(Stored data entries)
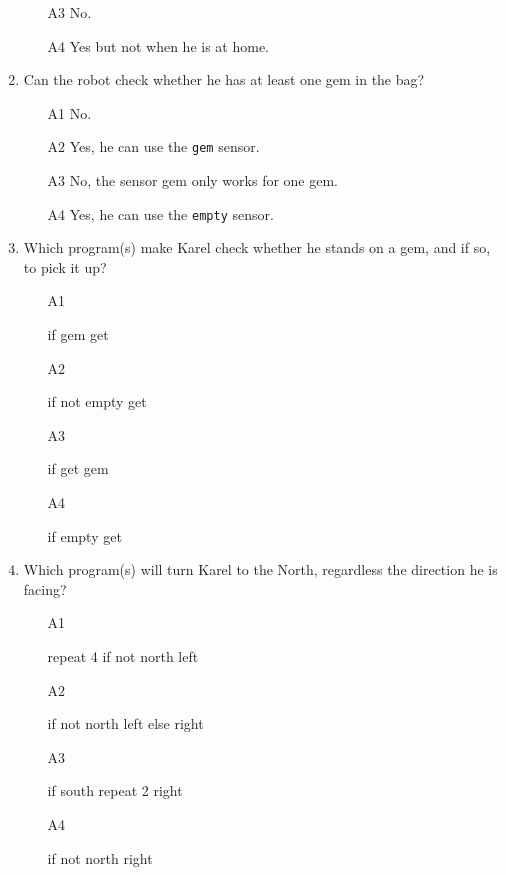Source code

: \begin{enumerate}
\begin{enumerate}
\item[A3] No.
\item[A4] Yes but not when he is at home.
\end{enumerate}
\item Can the robot check whether he has at least one gem in the bag?
\begin{enumerate}
\item[A1] No.
\item[A2] Yes, he can use the {\tt gem} sensor. 
\item[A3] No, the sensor gem only works for one gem.
\item[A4] Yes, he can use the {\tt empty} sensor.
\end{enumerate}
\item Which program(s) make Karel check whether he stands on a gem, and if so, to pick it up?
\begin{enumerate}
\item[A1] 
\begin{bluecode}
if gem
    get
\end{bluecode}
\item[A2] 
\begin{bluecode}
if not empty
    get
\end{bluecode}
\item[A3] 
\begin{bluecode}
if get
    gem
\end{bluecode}
\item[A4] 
\begin{bluecode}
if empty
    get
\end{bluecode}
\end{enumerate}
\item Which program(s) will turn Karel to the North, regardless the direction he is facing?
\begin{enumerate}
\item[A1] 
\begin{bluecode}
repeat 4
    if not north 
        left
\end{bluecode}
\item[A2] 
\begin{bluecode}
if not north 
    left
else 
    right
\end{bluecode}
\item[A3] 
\begin{bluecode}
if south
    repeat 2
        right
\end{bluecode}
\item[A4] 
\begin{bluecode}
if not north 
    right
\end{bluecode}
\end{enumerate}
\end{enumerate}


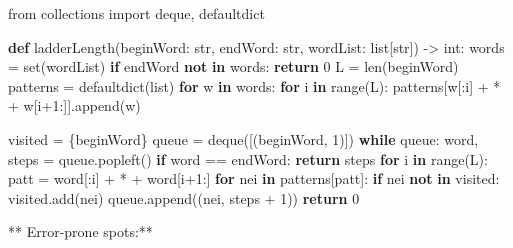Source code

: \documentclass[11pt]{article}
\newenvironment{Shaded}{\begin{snugshade}}{\end{snugshade}}
\newcommand{\BuiltInTok}[1]{\textcolor[rgb]{0.50,0.55,0.55}{#1}}
\newcommand{\ControlFlowTok}[1]{\textcolor[rgb]{0.99,0.74,0.29}{\textbf{#1}}}
\newcommand{\DecValTok}[1]{\textcolor[rgb]{0.96,0.45,0.00}{#1}}
\newcommand{\ImportTok}[1]{\textcolor[rgb]{0.15,0.68,0.38}{#1}}
\newcommand{\KeywordTok}[1]{\textcolor[rgb]{0.81,0.81,0.76}{\textbf{#1}}}
\newcommand{\NormalTok}[1]{\textcolor[rgb]{0.81,0.81,0.76}{#1}}
\newcommand{\OperatorTok}[1]{\textcolor[rgb]{0.81,0.81,0.76}{#1}}
\newcommand{\StringTok}[1]{\textcolor[rgb]{0.96,0.31,0.31}{#1}}
\begin{document}
\begin{Shaded}
\begin{Highlighting}[]
\ImportTok{from}\NormalTok{ collections }\ImportTok{import}\NormalTok{ deque, defaultdict}

\KeywordTok{def}\NormalTok{ ladderLength(beginWord: }\BuiltInTok{str}\NormalTok{, endWord: }\BuiltInTok{str}\NormalTok{, wordList: }\BuiltInTok{list}\NormalTok{[}\BuiltInTok{str}\NormalTok{]) }\OperatorTok{{-}\textgreater{}} \BuiltInTok{int}\NormalTok{:}
\NormalTok{    words }\OperatorTok{=} \BuiltInTok{set}\NormalTok{(wordList)}
    \ControlFlowTok{if}\NormalTok{ endWord }\KeywordTok{not} \KeywordTok{in}\NormalTok{ words:}
        \ControlFlowTok{return} \DecValTok{0}
\NormalTok{    L }\OperatorTok{=} \BuiltInTok{len}\NormalTok{(beginWord)}
\NormalTok{    patterns }\OperatorTok{=}\NormalTok{ defaultdict(}\BuiltInTok{list}\NormalTok{)}
    \ControlFlowTok{for}\NormalTok{ w }\KeywordTok{in}\NormalTok{ words:}
        \ControlFlowTok{for}\NormalTok{ i }\KeywordTok{in} \BuiltInTok{range}\NormalTok{(L):}
\NormalTok{            patterns[w[:i] }\OperatorTok{+} \StringTok{\textquotesingle{}*\textquotesingle{}} \OperatorTok{+}\NormalTok{ w[i}\OperatorTok{+}\DecValTok{1}\NormalTok{:]].append(w)}

\NormalTok{    visited }\OperatorTok{=}\NormalTok{ \{beginWord\}}
\NormalTok{    queue }\OperatorTok{=}\NormalTok{ deque([(beginWord, }\DecValTok{1}\NormalTok{)])}
    \ControlFlowTok{while}\NormalTok{ queue:}
\NormalTok{        word, steps }\OperatorTok{=}\NormalTok{ queue.popleft()}
        \ControlFlowTok{if}\NormalTok{ word }\OperatorTok{==}\NormalTok{ endWord:}
            \ControlFlowTok{return}\NormalTok{ steps}
        \ControlFlowTok{for}\NormalTok{ i }\KeywordTok{in} \BuiltInTok{range}\NormalTok{(L):}
\NormalTok{            patt }\OperatorTok{=}\NormalTok{ word[:i] }\OperatorTok{+} \StringTok{\textquotesingle{}*\textquotesingle{}} \OperatorTok{+}\NormalTok{ word[i}\OperatorTok{+}\DecValTok{1}\NormalTok{:]}
            \ControlFlowTok{for}\NormalTok{ nei }\KeywordTok{in}\NormalTok{ patterns[patt]:}
                \ControlFlowTok{if}\NormalTok{ nei }\KeywordTok{not} \KeywordTok{in}\NormalTok{ visited:}
\NormalTok{                    visited.add(nei)}
\NormalTok{                    queue.append((nei, steps }\OperatorTok{+} \DecValTok{1}\NormalTok{))}
    \ControlFlowTok{return} \DecValTok{0}
\end{Highlighting}
\end{Shaded}

** Error-prone spots:**
\end{document}
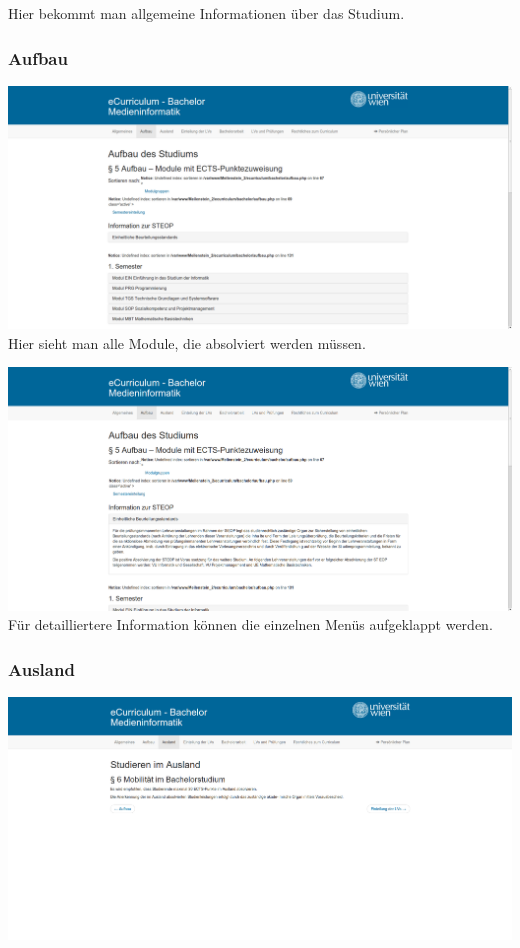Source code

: \documentclass[a4paper,10pt]{scrartcl}
\begin{document}
Hier bekommt man allgemeine Informationen über das Studium.

\subsubsection*{Aufbau}

\includegraphics[scale=0.19]{./hifi_screenshots/hifi_aufbau1.png}\\

Hier sieht man alle Module, die absolviert werden müssen.

\includegraphics[scale=0.19]{./hifi_screenshots/hifi_aufbau2.png}\\

Für detailliertere Information können die einzelnen Menüs aufgeklappt werden.

\subsubsection*{Ausland}

\includegraphics[scale=0.19]{./hifi_screenshots/hifi_ausland.png}\\
\end{document}
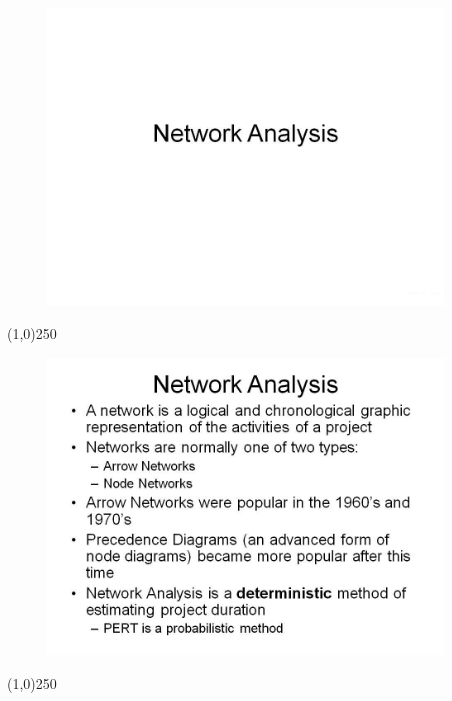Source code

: \begin{frame}
\begin{figure}
	\centering
		\includegraphics[width = 10.5cm]{oldnotes/Slide43.jpg}
\end{figure}
\end{frame}
\begin{center}\line(1,0){250}\end{center}





\begin{frame}
\begin{figure}
	\centering
		\includegraphics[width = 10.5cm]{oldnotes/Slide44.jpg}
\end{figure}
\end{frame}
\begin{center}\line(1,0){250}\end{center}





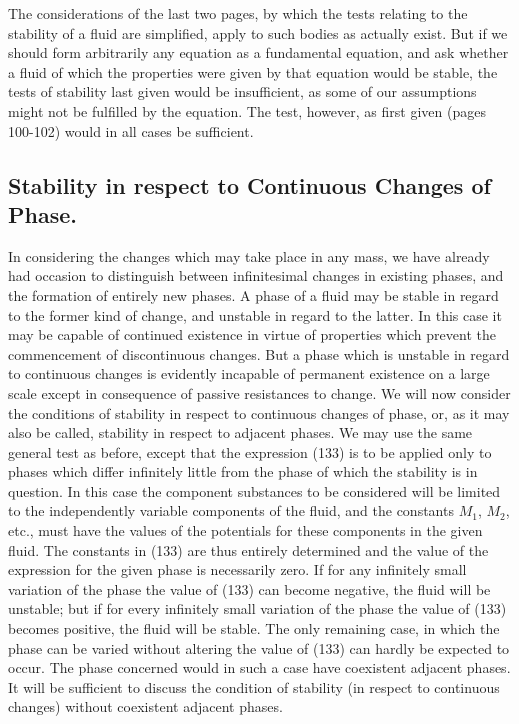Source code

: \documentclass[12pt]{article}
\begin{document}
The considerations of the last two pages, by which the tests relating to the stability of a fluid are simplified, apply to such bodies as actually exist. But if we should form arbitrarily any equation as a fundamental equation, and ask whether a fluid of which the properties were given by that equation would be stable, the tests of stability last given would be insufficient, as some of our assumptions might not be fulfilled by the equation. The test, however, as first given (pages 100-102) would in all cases be sufficient.
\subsection{Stability in respect to Continuous Changes of Phase.}
In considering the changes which may take place in any mass, we have already had occasion to distinguish between infinitesimal changes in existing phases, and the formation of entirely new phases. A phase of a fluid may be stable in regard to the former kind of change, and unstable in regard to the latter. In this case it may be capable of continued existence in virtue of properties which prevent the commencement of discontinuous changes. But a phase which is unstable in regard to continuous changes is evidently incapable of permanent existence on a large scale except in consequence of passive resistances to change. We will now consider the conditions of stability in respect to continuous changes of phase, or, as it may also be called, stability in respect to adjacent phases. We may use the same general test as before, except that the expression (133) is to be applied only to phases which differ infinitely little from the phase of which the stability is in question. In this case the component substances to be considered will be limited to the independently variable components of the fluid, and the constants $M_1$, $M_2$, etc., must have the values of the potentials for these components in the given fluid. The constants in (133) are thus entirely determined and the value of the expression for the given phase is necessarily zero. If for any infinitely small variation of the phase the value of (133) can become negative, the fluid will be unstable; but if for every infinitely small variation of the phase the value of (133) becomes positive, the fluid will be stable. The only remaining case, in which the phase can be varied without altering the value of (133) can hardly be expected to occur. The phase concerned would in such a case have coexistent adjacent phases. It will be sufficient to discuss the condition of stability (in respect to continuous changes) without coexistent adjacent phases.
\end{document}
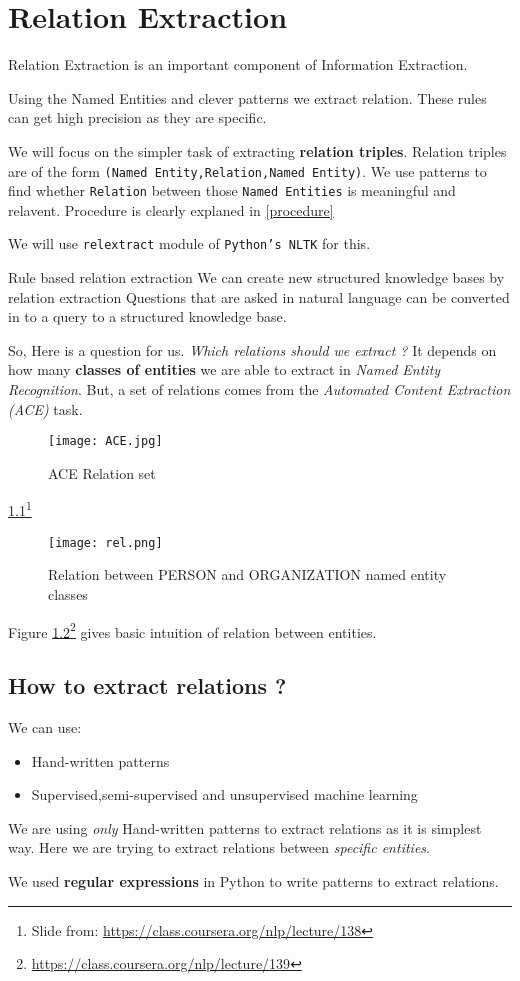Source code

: \documentclass[12pt]{report}
\begin{document}
\chapter{Relation Extraction}
\par Relation Extraction is an important component of Information Extraction.
\par Using the Named Entities and clever patterns we extract relation. These rules can 
get high precision as they are specific.
\par We will focus on the simpler task of extracting \textbf{relation triples}. Relation
triples are of the form \texttt{(Named Entity,Relation,Named Entity)}.
We use patterns to find whether \texttt{Relation} between those \texttt{Named Entities}
 is meaningful and relavent. Procedure is clearly explaned in \ref{procedure}
\par We will use \texttt{relextract} module of \texttt{Python's NLTK} for this.
\par Rule based relation extraction
We can create new structured knowledge bases by relation extraction
Questions that are asked in natural language can be converted in to a query to a structured
knowledge base.\\
\par So, Here is a question for us. \textit{Which relations should we extract ?} It depends
on how many \textbf{classes of entities} we are able to extract in \textit{Named Entity Recognition}.
But, a set of relations  comes from the \textit{Automated Content Extraction (ACE)} task.
\begin{figure}[htp]
\centering
\texttt{[image: ACE.jpg]}
\caption{ACE Relation set}
\label{ACE}
\end{figure}
\ref{ACE}\footnote{Slide from: \url{https://class.coursera.org/nlp/lecture/138}}
\begin{figure}[htp]
\centering
\texttt{[image: rel.png]}
\caption{Relation between PERSON and ORGANIZATION named entity classes}
\label{IE}
\end{figure}

Figure \ref{IE}\footnote{\url{https://class.coursera.org/nlp/lecture/139}} gives basic intuition of relation between entities.

\section{How to extract relations ?}
We can use:
\begin{itemize}
\item Hand-written patterns
\item Supervised,semi-supervised and unsupervised machine learning
\end{itemize}
We are using \textit{only} Hand-written patterns to extract relations as it is simplest
way. Here we are trying to extract relations between \textit{specific entities}.
\par We used \textbf{regular expressions } \cite{re} in Python to write patterns to extract relations.
\end{document}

• **Your instructions**
Take every line from the records above that has the word "triples" and copy it.

• **Response box**
\par We will focus on the simpler task of extracting \textbf{relation triples}. Relation
triples are of the form \texttt{(Named Entity,Relation,Named Entity)}.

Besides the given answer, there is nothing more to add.